From: Thomas A. Russ
Subject: Re: style question: FORMAT vs VECTOR-PUSH-EXTEND
Date: 
Message-ID: <ymimzj6nqfo.fsf@sevak.isi.edu>
tichy <···········@o2.pl> writes:
> > Perhaps more context would be useful don't you think?
> 
> I wrote code to do substitution in strings: character -> (x)html entity.
> 
> Code I asked about is used in function 'subst-char-to-entity'
> (it is located near the end of the code and marked by comment: #| * here * |#).

Well, I would favor a stream-based approach.  That would allow doing the
substitution on the fly as you write the (x)html output directly to the
file or network stream.  And if you needed to get a string out, you
could use a string output stream (i.e., WITH-OUTPUT-TO-STRING) to get a
string version.

I generally prefer to use streams when I need to make substitutions in
strings where the substituted value is a different length than what it
substitutes for.  Entity name expansion is one of those cases.
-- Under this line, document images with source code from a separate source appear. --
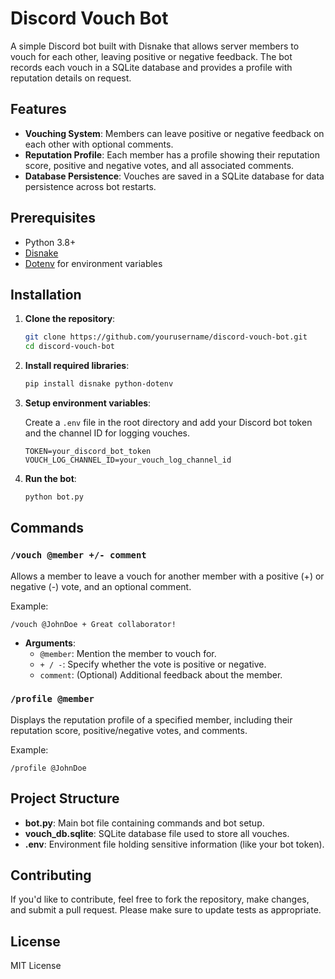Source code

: # Discord Vouch Bot

A simple Discord bot built with Disnake that allows server members to vouch for each other, leaving positive or negative feedback. The bot records each vouch in a SQLite database and provides a profile with reputation details on request.

## Features

- **Vouching System**: Members can leave positive or negative feedback on each other with optional comments.
- **Reputation Profile**: Each member has a profile showing their reputation score, positive and negative votes, and all associated comments.
- **Database Persistence**: Vouches are saved in a SQLite database for data persistence across bot restarts.
  
## Prerequisites

- Python 3.8+
- [Disnake](https://docs.disnake.dev/en/latest/)
- [Dotenv](https://pypi.org/project/python-dotenv/) for environment variables

## Installation

1. **Clone the repository**:
    ```bash
    git clone https://github.com/yourusername/discord-vouch-bot.git
    cd discord-vouch-bot
    ```

2. **Install required libraries**:
    ```bash
    pip install disnake python-dotenv
    ```

3. **Setup environment variables**:

   Create a `.env` file in the root directory and add your Discord bot token and the channel ID for logging vouches.

    ```plaintext
    TOKEN=your_discord_bot_token
    VOUCH_LOG_CHANNEL_ID=your_vouch_log_channel_id
    ```

4. **Run the bot**:
    ```bash
    python bot.py
    ```

## Commands

### `/vouch @member +/- comment`
Allows a member to leave a vouch for another member with a positive (+) or negative (-) vote, and an optional comment.

Example:
```plaintext
/vouch @JohnDoe + Great collaborator!
```

- **Arguments**:
  - `@member`: Mention the member to vouch for.
  - `+ / -`: Specify whether the vote is positive or negative.
  - `comment`: (Optional) Additional feedback about the member.

### `/profile @member`
Displays the reputation profile of a specified member, including their reputation score, positive/negative votes, and comments.

Example:
```plaintext
/profile @JohnDoe
```

## Project Structure

- **bot.py**: Main bot file containing commands and bot setup.
- **vouch_db.sqlite**: SQLite database file used to store all vouches.
- **.env**: Environment file holding sensitive information (like your bot token).

## Contributing

If you'd like to contribute, feel free to fork the repository, make changes, and submit a pull request. Please make sure to update tests as appropriate.

## License

MIT License

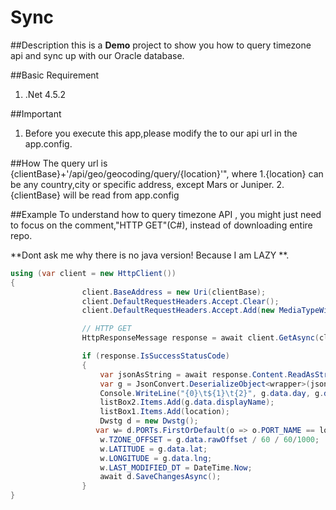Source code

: # Sync

##Description
this is a **Demo** project to show you how to query timezone api and sync up with our Oracle database.

##Basic Requirement
1. .Net 4.5.2

##Important
1. Before you execute this app,please modify the **<add key="clientBase" value="http://localhost:8070"/>** to our api url in the app.config.

##How
The query url is {clientBase}+'/api/geo/geocoding/query/{location}'", where 
  1.{location} can be any country,city or specific address, except Mars or Juniper.
  2.{clientBase} will be read from app.config

##Example
To understand how to query timezone API , you might just need to focus on the comment,"HTTP GET"(C#), instead of downloading entire repo.

**Dont ask me why there is no java version! Because I am LAZY **.
```C#
using (var client = new HttpClient())
{
                client.BaseAddress = new Uri(clientBase);
                client.DefaultRequestHeaders.Accept.Clear();
                client.DefaultRequestHeaders.Accept.Add(new MediaTypeWithQualityHeaderValue("application/json"));

                // HTTP GET
                HttpResponseMessage response = await client.GetAsync(clientBase+"/api/geo/geocoding/query/" + location);

                if (response.IsSuccessStatusCode)
                {
                    var jsonAsString = await response.Content.ReadAsStringAsync();
                    var g = JsonConvert.DeserializeObject<wrapper>(jsonAsString);
                    Console.WriteLine("{0}\t${1}\t{2}", g.data.day, g.data.displayName, g.data.lat);
                    listBox2.Items.Add(g.data.displayName);
                    listBox1.Items.Add(location);
                    Dwstg d = new Dwstg();
                   var w= d.PORTs.FirstOrDefault(o => o.PORT_NAME == location);
                    w.TZONE_OFFSET = g.data.rawOffset / 60 / 60/1000;
                    w.LATITUDE = g.data.lat;
                    w.LONGITUDE = g.data.lng;
                    w.LAST_MODIFIED_DT = DateTime.Now;
                    await d.SaveChangesAsync();
                }
}
```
When I've written functions like this in the past, I keep two pointers
into the original string, and use them with WRITE-STRING to copy the
verbatim parts.  When a substitution is called for, you update write the
unchanged part, then the substitution, and then update the pointers.

An untested framework for doing this:

(defun write-string-with-substitutions (string stream substitution-table)
  (let ((max (length string))
        (start 0)
	(end 0)
        sub)
    (loop while (< end max)
          do (setq sub (gethash substitution-table (char string end)))
             (cond (sub
                     (write-string string stream :start start :end  end)
                     (write-string sub stream)
                     (incf end)
                     (setq start end))
                   (t
                     (incf end))))))

Then just use a hashtable of character substitutions.

-- 
Thomas A. Russ,  USC/Information Sciences Institute
From: tichy
Subject: Re: style question: FORMAT vs VECTOR-PUSH-EXTEND
Date: 
Message-ID: <dnlaum$2dk$1@nemesis.news.tpi.pl>
Thomas A. Russ wrote:

 > [ ... nice advices ... ]

 > An untested framework for doing this:
 >
 > (defun write-string-with-substitutions (string stream substitution-table)
 >   (let ((max (length string))
 >         (start 0)
 > 	(end 0)
 >         sub)
 >     (loop while (< end max)
 >           do (setq sub (gethash substitution-table (char string end)))
 >              (cond (sub
 >                      (write-string string stream :start start :end  end)
 >                      (write-string sub stream)
 >                      (incf end)
 >                      (setq start end))
 >                    (t
 >                      (incf end))))))
 >
 > Then just use a hashtable of character substitutions.

 > [ ... ]

Many thanks for the ideas. I modified a little your code -- with
FORMAT it can work with both: streams and strings.

Regards, Szymon.

code:

(defparameter *substitution-fn*
   (lambda (char)
     (cdr (assoc char '((#\& . "&amp;") (#\' . "&apos;") (#\" . "&quot;") (#\< . "&lt;") (#\> . "&gt;"))))))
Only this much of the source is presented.